#### Provided records:
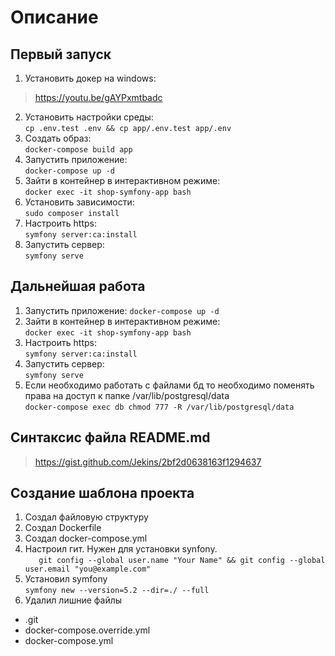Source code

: # Описание

## Первый запуск
1. Установить докер на windows: 
> https://youtu.be/gAYPxmtbadc
2. Установить настройки среды:  
 `cp .env.test .env && cp app/.env.test app/.env`
3. Создать образ:  
 `docker-compose build app`
4. Запустить приложение:  
 `docker-compose up -d`
5. Зайти в контейнер в интерактивном режиме:  
 `docker exec -it shop-symfony-app bash`
6. Установить зависимости:  
 `sudo composer install`
7. Настроить https:  
 `symfony server:ca:install`
8. Запустить сервер:  
 `symfony serve`

## Дальнейшая работа
1. Запустить приложение: 
 `docker-compose up -d`
2. Зайти в контейнер в интерактивном режиме:  
 `docker exec -it shop-symfony-app bash`
3. Настроить https:  
 `symfony server:ca:install`
4. Запустить сервер:  
 `symfony serve`
5. Если необходимо работать с файлами бд то необходимо поменять права на доступ к папке /var/lib/postgresql/data  
 `docker-compose exec db chmod 777 -R /var/lib/postgresql/data`  

## Синтаксис файла README.md
> https://gist.github.com/Jekins/2bf2d0638163f1294637

## Создание шаблона проекта
1. Создал файловую структуру
2. Создал Dockerfile
3. Создал docker-compose.yml
4. Настроил гит. Нужен для установки synfony.    
`   git config --global user.name "Your Name" &&
   git config --global user.email "you@example.com"`
5. Установил symfony  
   `symfony new --version=5.2 --dir=./ --full`
6. Удалил лишние файлы
+ .git
+ docker-compose.override.yml
+ docker-compose.yml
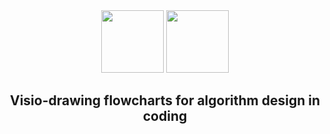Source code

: <div align='center'>

  <img width="100px" src="/../main/assets/visio.png">
  <img width="100px" src="/../main/assets/vsdx.png">

  ## Visio-drawing flowcharts for algorithm design in coding
  
</div>
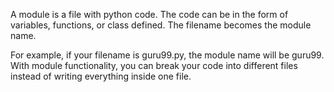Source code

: A module is a file with python code. The code can be in the form of variables, functions, or class defined. The filename becomes the module name.

For example, if your filename is guru99.py, the module name will be guru99. With module functionality, you can break your code into different files instead of writing everything inside one file.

#### Your goal:
Retype, word for word, only the lines from the line with "## Синтаксис файла README.md" to the final line of the listing above; the pictures do not belong in the copy.

#### Answer to this problem:
## Синтаксис файла README.md
> https://gist.github.com/Jekins/2bf2d0638163f1294637

## Создание шаблона проекта
1. Создал файловую структуру
2. Создал Dockerfile
3. Создал docker-compose.yml
4. Настроил гит. Нужен для установки synfony.    
`   git config --global user.name "Your Name" &&
   git config --global user.email "you@example.com"`
5. Установил symfony  
   `symfony new --version=5.2 --dir=./ --full`
6. Удалил лишние файлы
+ .git
+ docker-compose.override.yml
+ docker-compose.yml
Source code

: <div align='center'>

  <img width="100px" src="/../main/assets/visio.png">
  <img width="100px" src="/../main/assets/vsdx.png">

  ## Visio-drawing flowcharts for algorithm design in coding
  
</div>
Source code

: A module is a file with python code. The code can be in the form of variables, functions, or class defined. The filename becomes the module name.

For example, if your filename is guru99.py, the module name will be guru99. With module functionality, you can break your code into different files instead of writing everything inside one file.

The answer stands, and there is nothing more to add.